» **WHAT THE TASK ASKS**
In the copy, include no pictures. Reproduce the rest of the entries exactly.

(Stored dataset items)
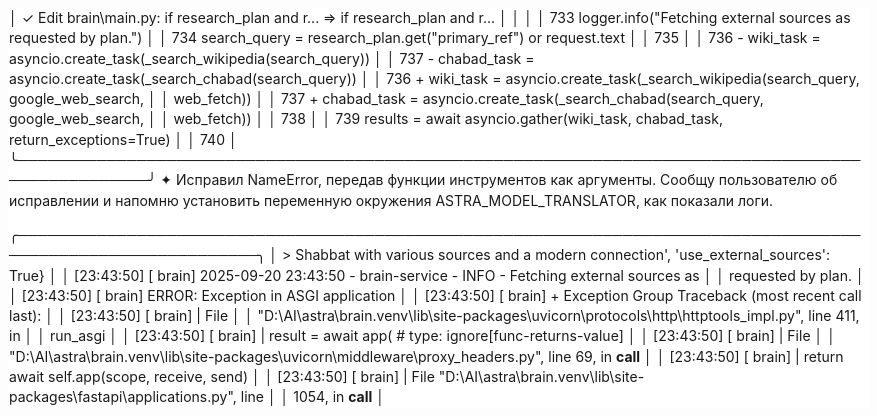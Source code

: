 │ ✓  Edit brain\main.py:         if research_plan and r... =>         if research_plan and r...     │
 │                                                                                                   │
 │    733   logger.info("Fetching external sources as requested by plan.")                           │
 │    734   search_query = research_plan.get("primary_ref") or request.text                          │
 │    735                                                                                            │
 │    736 - wiki_task = asyncio.create_task(_search_wikipedia(search_query))                         │
 │    737 - chabad_task = asyncio.create_task(_search_chabad(search_query))                          │
 │    736 + wiki_task = asyncio.create_task(_search_wikipedia(search_query, google_web_search,       │
 │        web_fetch))                                                                                │
 │    737 + chabad_task = asyncio.create_task(_search_chabad(search_query, google_web_search,        │
 │        web_fetch))                                                                                │
 │    738                                                                                            │
 │    739   results = await asyncio.gather(wiki_task, chabad_task, return_exceptions=True)           │
 │    740                                                                                            │
 ╰───────────────────────────────────────────────────────────────────────────────────────────────────╯
✦ Исправил NameError, передав функции инструментов как аргументы. Сообщу пользователю об исправлении и напомню
   установить переменную окружения ASTRA_MODEL_TRANSLATOR, как показали логи.

╭──────────────────────────────────────────────────────────────────────────────────────────────────────────────╮
│  > Shabbat with various sources and a modern connection', 'use_external_sources': True}                     │
│    [23:43:50] [   brain] 2025-09-20 23:43:50 - brain-service - INFO - Fetching external sources as          │
│    requested by plan.                                                                                       │
│    [23:43:50] [   brain] ERROR:    Exception in ASGI application                                            │
│    [23:43:50] [   brain] + Exception Group Traceback (most recent call last):                               │
│    [23:43:50] [   brain] |   File                                                                           │
│    "D:\AI\astra\brain\.venv\lib\site-packages\uvicorn\protocols\http\httptools_impl.py", line 411, in       │
│    run_asgi                                                                                                 │
│    [23:43:50] [   brain] |     result = await app(  # type: ignore[func-returns-value]                      │
│    [23:43:50] [   brain] |   File                                                                           │
│    "D:\AI\astra\brain\.venv\lib\site-packages\uvicorn\middleware\proxy_headers.py", line 69, in __call__    │
│    [23:43:50] [   brain] |     return await self.app(scope, receive, send)                                  │
│    [23:43:50] [   brain] |   File "D:\AI\astra\brain\.venv\lib\site-packages\fastapi\applications.py", line │
│     1054, in __call__                                                                                       │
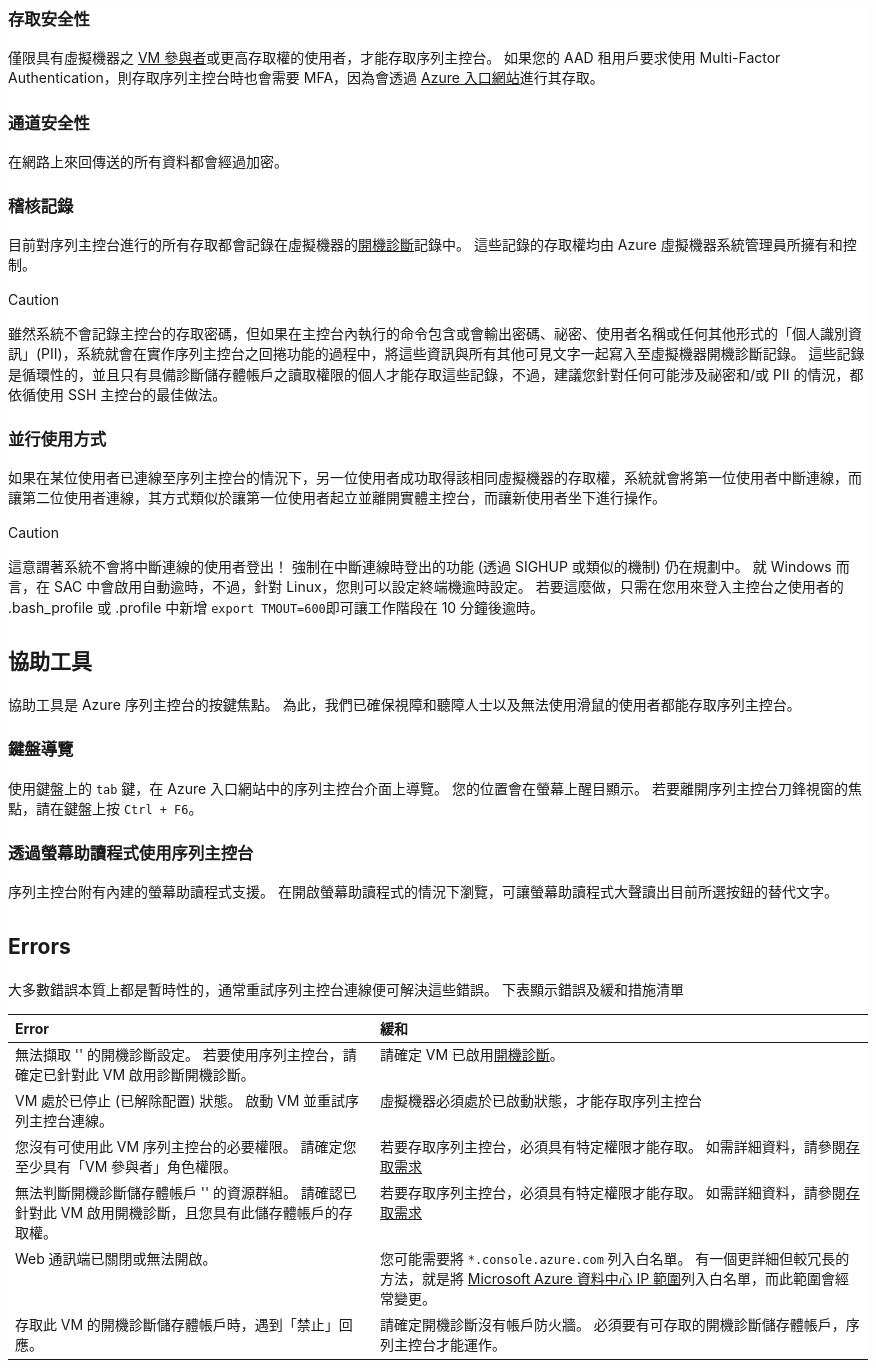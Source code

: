 ### <a name="access-security"></a>存取安全性 
僅限具有虛擬機器之 [VM 參與者](../../role-based-access-control/built-in-roles.md#virtual-machine-contributor)或更高存取權的使用者，才能存取序列主控台。 如果您的 AAD 租用戶要求使用 Multi-Factor Authentication，則存取序列主控台時也會需要 MFA，因為會透過 [Azure 入口網站](https://portal.azure.com)進行其存取。

### <a name="channel-security"></a>通道安全性
在網路上來回傳送的所有資料都會經過加密。

### <a name="audit-logs"></a>稽核記錄
目前對序列主控台進行的所有存取都會記錄在虛擬機器的[開機診斷](https://docs.microsoft.com/azure/virtual-machines/linux/boot-diagnostics)記錄中。 這些記錄的存取權均由 Azure 虛擬機器系統管理員所擁有和控制。  

>[!CAUTION] 
雖然系統不會記錄主控台的存取密碼，但如果在主控台內執行的命令包含或會輸出密碼、祕密、使用者名稱或任何其他形式的「個人識別資訊」(PII)，系統就會在實作序列主控台之回捲功能的過程中，將這些資訊與所有其他可見文字一起寫入至虛擬機器開機診斷記錄。 這些記錄是循環性的，並且只有具備診斷儲存體帳戶之讀取權限的個人才能存取這些記錄，不過，建議您針對任何可能涉及祕密和/或 PII 的情況，都依循使用 SSH 主控台的最佳做法。 

### <a name="concurrent-usage"></a>並行使用方式
如果在某位使用者已連線至序列主控台的情況下，另一位使用者成功取得該相同虛擬機器的存取權，系統就會將第一位使用者中斷連線，而讓第二位使用者連線，其方式類似於讓第一位使用者起立並離開實體主控台，而讓新使用者坐下進行操作。

>[!CAUTION] 
這意謂著系統不會將中斷連線的使用者登出！ 強制在中斷連線時登出的功能 (透過 SIGHUP 或類似的機制) 仍在規劃中。 就 Windows 而言，在 SAC 中會啟用自動逾時，不過，針對 Linux，您則可以設定終端機逾時設定。 若要這麼做，只需在您用來登入主控台之使用者的 .bash_profile 或 .profile 中新增 `export TMOUT=600`即可讓工作階段在 10 分鐘後逾時。

## <a name="accessibility"></a>協助工具
協助工具是 Azure 序列主控台的按鍵焦點。 為此，我們已確保視障和聽障人士以及無法使用滑鼠的使用者都能存取序列主控台。

### <a name="keyboard-navigation"></a>鍵盤導覽
使用鍵盤上的 `tab` 鍵，在 Azure 入口網站中的序列主控台介面上導覽。 您的位置會在螢幕上醒目顯示。 若要離開序列主控台刀鋒視窗的焦點，請在鍵盤上按 `Ctrl + F6`。

### <a name="use-serial-console-with-a-screen-reader"></a>透過螢幕助讀程式使用序列主控台
序列主控台附有內建的螢幕助讀程式支援。 在開啟螢幕助讀程式的情況下瀏覽，可讓螢幕助讀程式大聲讀出目前所選按鈕的替代文字。

## <a name="errors"></a>Errors
大多數錯誤本質上都是暫時性的，通常重試序列主控台連線便可解決這些錯誤。 下表顯示錯誤及緩和措施清單

Error                            |   緩和 
:---------------------------------|:--------------------------------------------|
無法擷取 '<VMNAME>' 的開機診斷設定。 若要使用序列主控台，請確定已針對此 VM 啟用診斷開機診斷。 | 請確定 VM 已啟用[開機診斷](boot-diagnostics.md)。 
VM 處於已停止 (已解除配置) 狀態。 啟動 VM 並重試序列主控台連線。 | 虛擬機器必須處於已啟動狀態，才能存取序列主控台
您沒有可使用此 VM 序列主控台的必要權限。 請確定您至少具有「VM 參與者」角色權限。| 若要存取序列主控台，必須具有特定權限才能存取。 如需詳細資料，請參閱[存取需求](#prerequisites)
無法判斷開機診斷儲存體帳戶 '<STORAGEACCOUNTNAME>' 的資源群組。 請確認已針對此 VM 啟用開機診斷，且您具有此儲存體帳戶的存取權。 | 若要存取序列主控台，必須具有特定權限才能存取。 如需詳細資料，請參閱[存取需求](#prerequisites)
Web 通訊端已關閉或無法開啟。 | 您可能需要將 `*.console.azure.com` 列入白名單。 有一個更詳細但較冗長的方法，就是將 [Microsoft Azure 資料中心 IP 範圍](https://www.microsoft.com/en-us/download/details.aspx?id=41653)列入白名單，而此範圍會經常變更。
存取此 VM 的開機診斷儲存體帳戶時，遇到「禁止」回應。 | 請確定開機診斷沒有帳戶防火牆。 必須要有可存取的開機診斷儲存體帳戶，序列主控台才能運作。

» **TASK ANSWER**
Source code

: │ ✓  Edit brain\main.py:         if research_plan and r... =>         if research_plan and r...     │
 │                                                                                                   │
 │    733   logger.info("Fetching external sources as requested by plan.")                           │
 │    734   search_query = research_plan.get("primary_ref") or request.text                          │
 │    735                                                                                            │
 │    736 - wiki_task = asyncio.create_task(_search_wikipedia(search_query))                         │
 │    737 - chabad_task = asyncio.create_task(_search_chabad(search_query))                          │
 │    736 + wiki_task = asyncio.create_task(_search_wikipedia(search_query, google_web_search,       │
 │        web_fetch))                                                                                │
 │    737 + chabad_task = asyncio.create_task(_search_chabad(search_query, google_web_search,        │
 │        web_fetch))                                                                                │
 │    738                                                                                            │
 │    739   results = await asyncio.gather(wiki_task, chabad_task, return_exceptions=True)           │
 │    740                                                                                            │
 ╰───────────────────────────────────────────────────────────────────────────────────────────────────╯
✦ Исправил NameError, передав функции инструментов как аргументы. Сообщу пользователю об исправлении и напомню
   установить переменную окружения ASTRA_MODEL_TRANSLATOR, как показали логи.

╭──────────────────────────────────────────────────────────────────────────────────────────────────────────────╮
│  > Shabbat with various sources and a modern connection', 'use_external_sources': True}                     │
│    [23:43:50] [   brain] 2025-09-20 23:43:50 - brain-service - INFO - Fetching external sources as          │
│    requested by plan.                                                                                       │
│    [23:43:50] [   brain] ERROR:    Exception in ASGI application                                            │
│    [23:43:50] [   brain] + Exception Group Traceback (most recent call last):                               │
│    [23:43:50] [   brain] |   File                                                                           │
│    "D:\AI\astra\brain\.venv\lib\site-packages\uvicorn\protocols\http\httptools_impl.py", line 411, in       │
│    run_asgi                                                                                                 │
│    [23:43:50] [   brain] |     result = await app(  # type: ignore[func-returns-value]                      │
│    [23:43:50] [   brain] |   File                                                                           │
│    "D:\AI\astra\brain\.venv\lib\site-packages\uvicorn\middleware\proxy_headers.py", line 69, in __call__    │
│    [23:43:50] [   brain] |     return await self.app(scope, receive, send)                                  │
│    [23:43:50] [   brain] |   File "D:\AI\astra\brain\.venv\lib\site-packages\fastapi\applications.py", line │
│     1054, in __call__                                                                                       │
Source code

: ### <a name="access-security"></a>存取安全性 
僅限具有虛擬機器之 [VM 參與者](../../role-based-access-control/built-in-roles.md#virtual-machine-contributor)或更高存取權的使用者，才能存取序列主控台。 如果您的 AAD 租用戶要求使用 Multi-Factor Authentication，則存取序列主控台時也會需要 MFA，因為會透過 [Azure 入口網站](https://portal.azure.com)進行其存取。

### <a name="channel-security"></a>通道安全性
在網路上來回傳送的所有資料都會經過加密。

### <a name="audit-logs"></a>稽核記錄
目前對序列主控台進行的所有存取都會記錄在虛擬機器的[開機診斷](https://docs.microsoft.com/azure/virtual-machines/linux/boot-diagnostics)記錄中。 這些記錄的存取權均由 Azure 虛擬機器系統管理員所擁有和控制。  

>[!CAUTION] 
雖然系統不會記錄主控台的存取密碼，但如果在主控台內執行的命令包含或會輸出密碼、祕密、使用者名稱或任何其他形式的「個人識別資訊」(PII)，系統就會在實作序列主控台之回捲功能的過程中，將這些資訊與所有其他可見文字一起寫入至虛擬機器開機診斷記錄。 這些記錄是循環性的，並且只有具備診斷儲存體帳戶之讀取權限的個人才能存取這些記錄，不過，建議您針對任何可能涉及祕密和/或 PII 的情況，都依循使用 SSH 主控台的最佳做法。 

### <a name="concurrent-usage"></a>並行使用方式
如果在某位使用者已連線至序列主控台的情況下，另一位使用者成功取得該相同虛擬機器的存取權，系統就會將第一位使用者中斷連線，而讓第二位使用者連線，其方式類似於讓第一位使用者起立並離開實體主控台，而讓新使用者坐下進行操作。

>[!CAUTION] 
這意謂著系統不會將中斷連線的使用者登出！ 強制在中斷連線時登出的功能 (透過 SIGHUP 或類似的機制) 仍在規劃中。 就 Windows 而言，在 SAC 中會啟用自動逾時，不過，針對 Linux，您則可以設定終端機逾時設定。 若要這麼做，只需在您用來登入主控台之使用者的 .bash_profile 或 .profile 中新增 `export TMOUT=600`即可讓工作階段在 10 分鐘後逾時。

## <a name="accessibility"></a>協助工具
協助工具是 Azure 序列主控台的按鍵焦點。 為此，我們已確保視障和聽障人士以及無法使用滑鼠的使用者都能存取序列主控台。

### <a name="keyboard-navigation"></a>鍵盤導覽
使用鍵盤上的 `tab` 鍵，在 Azure 入口網站中的序列主控台介面上導覽。 您的位置會在螢幕上醒目顯示。 若要離開序列主控台刀鋒視窗的焦點，請在鍵盤上按 `Ctrl + F6`。

### <a name="use-serial-console-with-a-screen-reader"></a>透過螢幕助讀程式使用序列主控台
序列主控台附有內建的螢幕助讀程式支援。 在開啟螢幕助讀程式的情況下瀏覽，可讓螢幕助讀程式大聲讀出目前所選按鈕的替代文字。

## <a name="errors"></a>Errors
大多數錯誤本質上都是暫時性的，通常重試序列主控台連線便可解決這些錯誤。 下表顯示錯誤及緩和措施清單

Error                            |   緩和 
:---------------------------------|:--------------------------------------------|
無法擷取 '<VMNAME>' 的開機診斷設定。 若要使用序列主控台，請確定已針對此 VM 啟用診斷開機診斷。 | 請確定 VM 已啟用[開機診斷](boot-diagnostics.md)。 
VM 處於已停止 (已解除配置) 狀態。 啟動 VM 並重試序列主控台連線。 | 虛擬機器必須處於已啟動狀態，才能存取序列主控台
您沒有可使用此 VM 序列主控台的必要權限。 請確定您至少具有「VM 參與者」角色權限。| 若要存取序列主控台，必須具有特定權限才能存取。 如需詳細資料，請參閱[存取需求](#prerequisites)
無法判斷開機診斷儲存體帳戶 '<STORAGEACCOUNTNAME>' 的資源群組。 請確認已針對此 VM 啟用開機診斷，且您具有此儲存體帳戶的存取權。 | 若要存取序列主控台，必須具有特定權限才能存取。 如需詳細資料，請參閱[存取需求](#prerequisites)
Web 通訊端已關閉或無法開啟。 | 您可能需要將 `*.console.azure.com` 列入白名單。 有一個更詳細但較冗長的方法，就是將 [Microsoft Azure 資料中心 IP 範圍](https://www.microsoft.com/en-us/download/details.aspx?id=41653)列入白名單，而此範圍會經常變更。
存取此 VM 的開機診斷儲存體帳戶時，遇到「禁止」回應。 | 請確定開機診斷沒有帳戶防火牆。 必須要有可存取的開機診斷儲存體帳戶，序列主控台才能運作。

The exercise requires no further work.